2. For those who understand complex numbers $\sqrt {3 + i}$ does not exists.
Now there are two square roots of ${3 + i}$!
But the radical sign is applied only to real numbers.
You seem to have some real confusion in mathematical notation and symbols.
What are you trying to ask?
BTW: Pie is a somthing one eats, like Amercian Pie. It is not a number.

3. i just wrote everything just like my teacher gave it to me, and i wrote pie because i don't know how to put the symbol.

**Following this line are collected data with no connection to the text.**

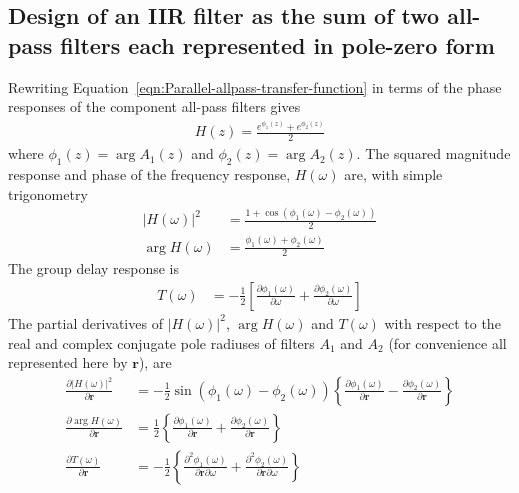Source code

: \documentclass[a4paper,twoside,10pt,english]{report}
\begin{document}
\subsection{\label{sec:Design-IIR-filter-sum-all-pass-filters-pole-zero}Design of an IIR filter as the sum of two all-pass filters each represented in pole-zero form}
Rewriting Equation~\ref{eqn:Parallel-allpass-transfer-function} in terms of
the phase responses of the component all-pass filters gives
\begin{align*}
  H\left(z\right)=\frac{e^{\phi_{1}\left(z\right)}+e^{\phi_{2}\left(z\right)}}{2}
\end{align*}
where $\phi_{1}\left(z\right)=\arg A_{1}\left(z\right)$ and 
$\phi_{2}\left(z\right)=\arg A_{2}\left(z\right)$. The squared magnitude
response and phase of the frequency response, $H\left(\omega\right)$ are, 
with simple trigonometry
\begin{align*}
\left|H\left(\omega\right)\right|^{2} &=
\frac{1+\cos\left(\phi_{1}\left(\omega\right)-
                  \phi_{2}\left(\omega\right)\right)}{2}\\
\arg H\left(\omega\right) &=
\frac{\phi_{1}\left(\omega\right)+\phi_{2}\left(\omega\right)}{2}
\end{align*}
The group delay response is
\begin{align*}
T\left(\omega\right) &= 
-\frac{1}{2}\left[
\frac{\partial\phi_{1}\left(\omega\right)}{\partial\omega}+
\frac{\partial\phi_{2}\left(\omega\right)}{\partial\omega}
\right]
\end{align*}
The partial derivatives of $\left|H\left(\omega\right)\right|^{2}$,
$\arg H\left(\omega\right)$ and $T\left(\omega\right)$ with respect to the 
real and complex conjugate pole radiuses of filters $A_{1}$ and $A_{2}$ 
(for convenience all represented here by $\boldsymbol{r}$), are
\begin{align*}
\frac{\partial \left|H\left(\omega\right)\right|^{2}}{\partial\boldsymbol{r}} &=
  -\frac{1}{2}\sin\left(\phi_{1}\left(\omega\right)-
                        \phi_{2}\left(\omega\right)\right)\left\{
  \frac{\partial\phi_{1}\left(\omega\right)}{\partial\boldsymbol{r}}-
  \frac{\partial\phi_{2}\left(\omega\right)}{\partial\boldsymbol{r}}\right\} \\
\frac{\partial \arg H\left(\omega\right)}{\partial\boldsymbol{r}} &=
  \frac{1}{2}\left\{
  \frac{\partial\phi_{1}\left(\omega\right)}{\partial\boldsymbol{r}}+
  \frac{\partial\phi_{2}\left(\omega\right)}{\partial\boldsymbol{r}}\right\}\\
\frac{\partial T\left(\omega\right)}{\partial\boldsymbol{r}} &=
-\frac{1}{2}\left\{\frac{\partial^{2}\phi_{1}\left(\omega\right)}
                        {\partial\boldsymbol{r}\partial\omega} +
                   \frac{\partial^{2}\phi_{2}\left(\omega\right)}
                        {\partial\boldsymbol{r}\partial\omega}\right\}
\end{align*}
\end{document}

4. Originally Posted by Cyberman86
i just wrote everything just like my teacher gave it to me, and i wrote pie because i don't know how to put the symbol.
The Greek letter is pi, $\pi$.
It is realy sad but your ‘teacher’ may not be up to speed.
Those easily misunderstand complex numbers or Complex Analysis who are minimally prepared.

5. ## Help

Z1= sqr.root of 3+i and Z2= 6(cos(pie/6) + i sin(pie/6))

Okay, I don't know if you can take it from here, but Euler's Formula gives:

cos(x)+i sin(x)=e^(ix)

And:

sqrt.(3+i)=(3+i)^(1/2)=e^ln((3+i)^(1/2))=e^(.5(ln(3+i)))

And another formula gives:

ln(x+yi)=.5(ln(x^2+y^2))+i(arctan(y/x))

So Z(1)=sqrt.(3+i)=e^(.5(.5(ln(9+1))+i arctan(1/3))) (I may be missing a paranthesis, but you get the idea)

So now you have:

Z(1)=[e^(.25(ln(10)))][e^(i[.5(arctan(1/3)))]

Thus:

Z(1)=[e^(.25(ln(10)))][cos(.5(arctan(1/3)))+i sin(.5(artan(1/3)))]

And from there you can find the real and imaginary part of Z(1)

I may have made a typo somewhere in there, but the formulas are correct.